■ Instructions to follow: Only those lines from the one with "Creado por Luis Felipe Múnera" through the last line of the material belong in the answer, each repeated exactly.
==================================================
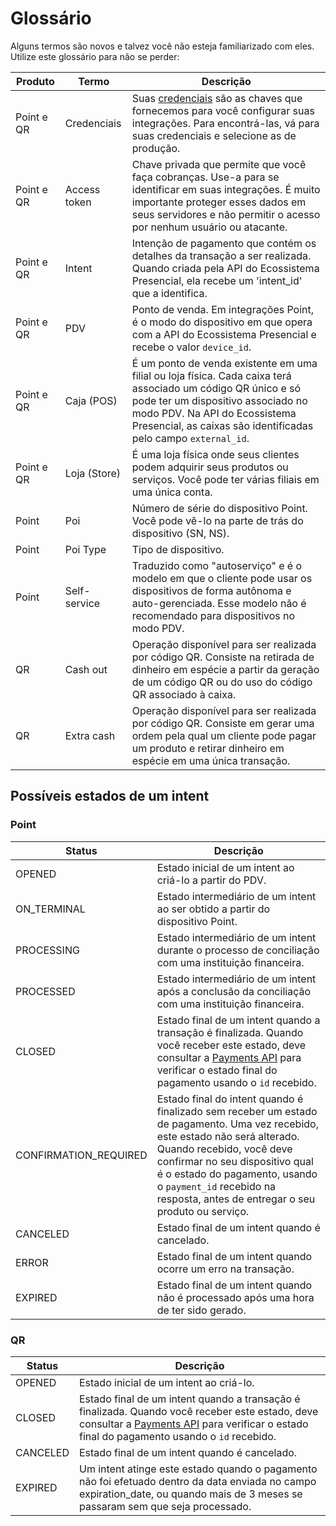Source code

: # Glossário

Alguns termos são novos e talvez você não esteja familiarizado com eles. Utilize este glossário para não se perder:

| Produto       | Termo           | Descrição                                                                                                                                                                                       |
|---------------|-----------------|-------------------------------------------------------------------------------------------------------------------------------------------------------------------------------------------------|
| Point e QR    | Credenciais    | Suas [credenciais](/developers/pt/docs/checkout-pro/additional-content/your-integrations/credentials) são as chaves que fornecemos para você configurar suas integrações. Para encontrá-las, vá para suas credenciais e selecione as de produção.                                     |
| Point e QR    | Access token    | Chave privada que permite que você faça cobranças. Use-a para se identificar em suas integrações. É muito importante proteger esses dados em seus servidores e não permitir o acesso por nenhum usuário ou atacante.                  |
| Point e QR    | Intent          | Intenção de pagamento que contém os detalhes da transação a ser realizada. Quando criada pela API do Ecossistema Presencial, ela recebe um 'intent_id' que a identifica.                          |
| Point e QR    | PDV             | Ponto de venda. Em integrações Point, é o modo do dispositivo em que opera com a API do Ecossistema Presencial e recebe o valor `device_id`.                                                                                |
| Point e QR    | Caja (POS)      | É um ponto de venda existente em uma filial ou loja física. Cada caixa terá associado um código QR único e só pode ter um dispositivo associado no modo PDV. Na API do Ecossistema Presencial, as caixas são identificadas pelo campo `external_id`.|
| Point e QR    | Loja (Store)    | É uma loja física onde seus clientes podem adquirir seus produtos ou serviços. Você pode ter várias filiais em uma única conta.
| Point         | Poi             | Número de série do dispositivo Point. Você pode vê-lo na parte de trás do dispositivo (SN, NS).                                                                                                 |
| Point         | Poi Type        | Tipo de dispositivo.                                                                                                                                                                           |
| Point         | Self-service    | Traduzido como "autoserviço" e é o modelo em que o cliente pode usar os dispositivos de forma autônoma e auto-gerenciada. Esse modelo não é recomendado para dispositivos no modo PDV.           |
| QR            | Cash out        | Operação disponível para ser realizada por código QR. Consiste na retirada de dinheiro em espécie a partir da geração de um código QR ou do uso do código QR associado à caixa.                      |
| QR            | Extra cash      | Operação disponível para ser realizada por código QR. Consiste em gerar uma ordem pela qual um cliente pode pagar um produto e retirar dinheiro em espécie em uma única transação.                  |


## Possíveis estados de um intent

### Point

| Status | Descrição |
|---|---|
| OPENED | Estado inicial de um intent ao criá-lo a partir do PDV. |
| ON_TERMINAL | Estado intermediário de um intent ao ser obtido a partir do dispositivo Point. |
| PROCESSING | Estado intermediário de um intent durante o processo de conciliação com uma instituição financeira. |
| PROCESSED | Estado intermediário de um intent após a conclusão da conciliação com uma instituição financeira. |
| CLOSED | Estado final de um intent quando a transação é finalizada. Quando você receber este estado, deve consultar a [Payments API](/developers/pt/reference/payments/_payments_id/get) para verificar o estado final do pagamento usando o `id` recebido. |
| CONFIRMATION_REQUIRED | Estado final do intent quando é finalizado sem receber um estado de pagamento. Uma vez recebido, este estado não será alterado. Quando recebido, você deve confirmar no seu dispositivo qual é o estado do pagamento, usando o `payment_id` recebido na resposta, antes de entregar o seu produto ou serviço. |
| CANCELED | Estado final de um intent quando é cancelado. |
| ERROR | Estado final de um intent quando ocorre um erro na transação. |
| EXPIRED | Estado final de um intent quando não é processado após uma hora de ter sido gerado. |

### QR

| Status | Descrição |
|---|---|
| OPENED | Estado inicial de um intent ao criá-lo. |
| CLOSED | Estado final de um intent quando a transação é finalizada. Quando você receber este estado, deve consultar a [Payments API](/developers/pt/reference/payments/_payments_id/get) para verificar o estado final do pagamento usando o `id` recebido. |
| CANCELED | Estado final de um intent quando é cancelado. |
| EXPIRED | Um intent atinge este estado quando o pagamento não foi efetuado dentro da data enviada no campo expiration_date, ou quando mais de 3 meses se passaram sem que seja processado. |


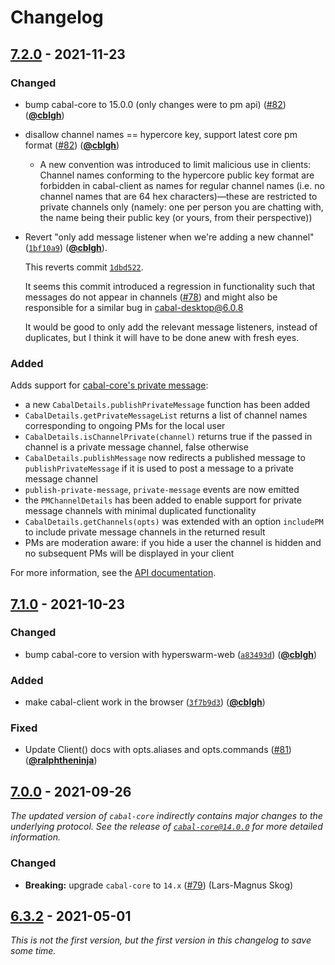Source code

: # Changelog

## [7.2.0] - 2021-11-23

### Changed

- bump cabal-core to 15.0.0 (only changes were to pm api) ([#82](https://github.com/cabal-club/cabal-client/issues/82)) ([**@cblgh**](https://github.com/cblgh))
- disallow channel names == hypercore key, support latest core pm format ([#82](https://github.com/cabal-club/cabal-client/issues/82)) ([**@cblgh**](https://github.com/cblgh))
  - A new convention was introduced to limit malicious use in clients: Channel names conforming to the hypercore public key format are forbidden in cabal-client as names for regular channel names (i.e. no channel names that are 64 hex characters)—these are restricted to private channels only (namely: one per person you are chatting with, the name being their public key (or yours, from their perspective))
- Revert "only add message listener when we're adding a new channel" ([`1bf10a9`](https://github.com/cabal-club/cabal-client/commit/1bf10a9)) ([**@cblgh**](https://github.com/cblgh)).

  This reverts commit [`1dbd522`](https://github.com/cabal-club/cabal-client/commit/1dbd5227923aa9063b93b57cfa9dbed31e246dda).

  It seems this commit introduced a regression in functionality such that
  messages do not appear in channels
  ([#78](https://github.com/cabal-club/cabal-client/issues/78)) and might also be
  responsible for a similar bug in [cabal-desktop@6.0.8](mailto:cabal-desktop@6.0.8)

  It would be good to only add the relevant message listeners, instead of
  duplicates, but I think it will have to be done anew with fresh eyes.

### Added

Adds support for [cabal-core's private message](https://github.com/cabal-club/cabal-core/#private-messages):

- a new `CabalDetails.publishPrivateMessage` function has been added
- `CabalDetails.getPrivateMessageList` returns a list of channel names corresponding to ongoing PMs for the local user
- `CabalDetails.isChannelPrivate(channel)` returns true if the passed in channel is a private message channel, false otherwise
- `CabalDetails.publishMessage` now redirects a published message to `publishPrivateMessage` if it is used to post a message to a private message channel
- `publish-private-message`, `private-message` events are now emitted
- the `PMChannelDetails` has been added to enable support for private message channels with minimal duplicated functionality
- `CabalDetails.getChannels(opts)` was extended with an option `includePM` to include private message channels in the returned result
- PMs are moderation aware: if you hide a user the channel is hidden and no subsequent PMs will be displayed in your client

For more information, see the [API documentation](https://github.com/cabal-club/cabal-client/blob/master/api.md).

## [7.1.0] - 2021-10-23

### Changed

- bump cabal-core to version with hyperswarm-web ([`a83493d`](https://github.com/cabal-club/cabal-client/commit/a83493d)) ([**@cblgh**](https://github.com/cblgh))

### Added

- make cabal-client work in the browser ([`3f7b9d3`](https://github.com/cabal-club/cabal-client/commit/3f7b9d3aa90c6eab80be1796f777d0926e664516)) ([**@cblgh**](https://github.com/cblgh))

### Fixed

- Update Client() docs with opts.aliases and opts.commands ([#81](https://github.com/cabal-club/cabal-client/issues/81)) ([**@ralphtheninja**](https://github.com/ralphtheninja))

## [7.0.0] - 2021-09-26

_The updated version of `cabal-core` indirectly contains major changes to the underlying protocol. See the release of [`cabal-core@14.0.0`](https://github.com/cabal-club/cabal-core/blob/master/CHANGELOG.md#1400---2021-05-18) for more detailed information._

### Changed

- **Breaking:** upgrade `cabal-core` to `14.x` ([#79](https://github.com/cabal-club/cabal-client/issues/79)) (Lars-Magnus Skog)

## [6.3.2] - 2021-05-01

_This is not the first version, but the first version in this changelog to save some time._

[7.2.0]: https://github.com/cabal-club/cabal-client/compare/v7.1.0...v7.2.0

[7.1.0]: https://github.com/cabal-club/cabal-client/compare/v7.0.0...v7.1.0

[7.0.0]: https://github.com/cabal-club/cabal-client/compare/v6.3.2...v7.0.0

[6.3.2]: https://github.com/cabal-club/cabal-client/releases/tag/v6.3.2
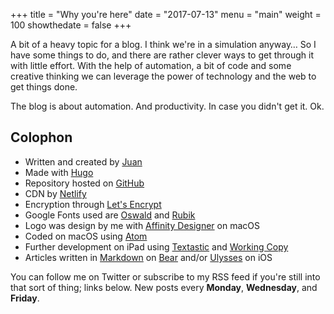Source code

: +++
title = "Why you're here"
date = "2017-07-13"
menu = "main"
weight = 100
showthedate = false
+++

A bit of a heavy topic for a blog. I think we're in a simulation anyway… So I have some things to do, and there are rather clever ways to get through it with little effort. With the help of automation, a bit of code and some creative thinking we can leverage the power of technology and the web to get things done.

The blog is about automation. And productivity. In case you didn't get it. Ok.

## Colophon
* Written and created by [Juan](https://www.twitter.com/theverylastjuan)
* Made with [Hugo](https://gohugo.io)
* Repository hosted on [GitHub](https://github.com)
* CDN by [Netlify](https://www.netlify.com)
* Encryption through [Let's Encrypt](https://letsencrypt.org)
* Google Fonts used are [Oswald](https://fonts.google.com/specimen/Oswald) and [Rubik](https://fonts.google.com/specimen/Rubik)
* Logo was design by me with [Affinity Designer](https://itunes.apple.com/us/app/affinity-designer/id824171161?mt=12) on macOS
* Coded on macOS using [Atom](https://atom.io)
* Further development on iPad using [Textastic](https://itunes.apple.com/us/app/textastic-code-editor-6/id1049254261?mt=8) and [Working Copy](https://itunes.apple.com/us/app/working-copy-powerful-git-client/id896694807?mt=8)
* Articles written in [Markdown](https://daringfireball.net/projects/markdown/syntax) on [Bear](https://itunes.apple.com/us/app/bear/id1016366447?mt=8) and/or [Ulysses](https://itunes.apple.com/us/app/ulysses-the-ultimate-writing-app/id950335311?mt=8) on iOS

You can follow me on Twitter or subscribe to my RSS feed if you're still into that sort of thing; links below. New posts every **Monday**, **Wednesday**, and **Friday**.
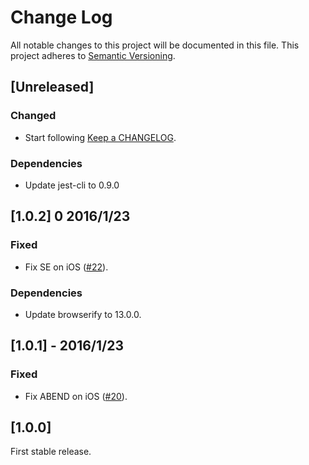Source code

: # Change Log
All notable changes to this project will be documented in this file.
This project adheres to [Semantic Versioning](http://semver.org/).

## [Unreleased]
### Changed
- Start following [Keep a CHANGELOG](http://keepachangelog.com/).

### Dependencies
- Update jest-cli to 0.9.0

## [1.0.2] 0 2016/1/23
### Fixed
- Fix SE on iOS ([#22](https://github.com/ukatama/dice3d/issues/22)).

### Dependencies
- Update browserify to 13.0.0.

## [1.0.1] - 2016/1/23
### Fixed
- Fix ABEND on iOS ([#20](https://github.com/ukatama/dice3d/issues/20)).

## [1.0.0]

First stable release.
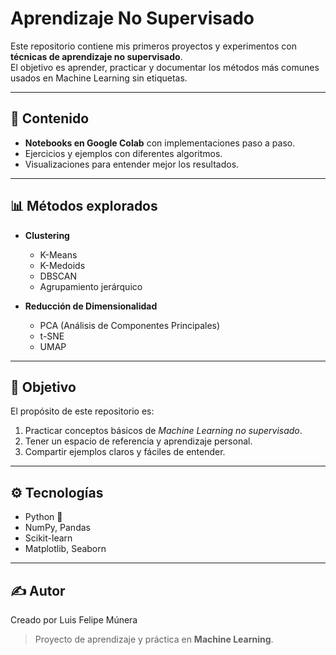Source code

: # Aprendizaje No Supervisado

Este repositorio contiene mis primeros proyectos y experimentos con **técnicas de aprendizaje no supervisado**.  
El objetivo es aprender, practicar y documentar los métodos más comunes usados en Machine Learning sin etiquetas.

---

## 📌 Contenido
- **Notebooks en Google Colab** con implementaciones paso a paso.  
- Ejercicios y ejemplos con diferentes algoritmos.  
- Visualizaciones para entender mejor los resultados.  

---

## 📊 Métodos explorados
- **Clustering**
  - K-Means
  - K-Medoids
  - DBSCAN
  - Agrupamiento jerárquico  

- **Reducción de Dimensionalidad**
  - PCA (Análisis de Componentes Principales)
  - t-SNE
  - UMAP  

---

## 🚀 Objetivo
El propósito de este repositorio es:
1. Practicar conceptos básicos de *Machine Learning no supervisado*.  
2. Tener un espacio de referencia y aprendizaje personal.  
3. Compartir ejemplos claros y fáciles de entender.  

---

## ⚙️ Tecnologías
- Python 🐍  
- NumPy, Pandas  
- Scikit-learn  
- Matplotlib, Seaborn  

---

## ✍️ Autor
Creado por Luis Felipe Múnera  
> Proyecto de aprendizaje y práctica en **Machine Learning**.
==================================================
■ Written answer:
Creado por Luis Felipe Múnera  
> Proyecto de aprendizaje y práctica en **Machine Learning**.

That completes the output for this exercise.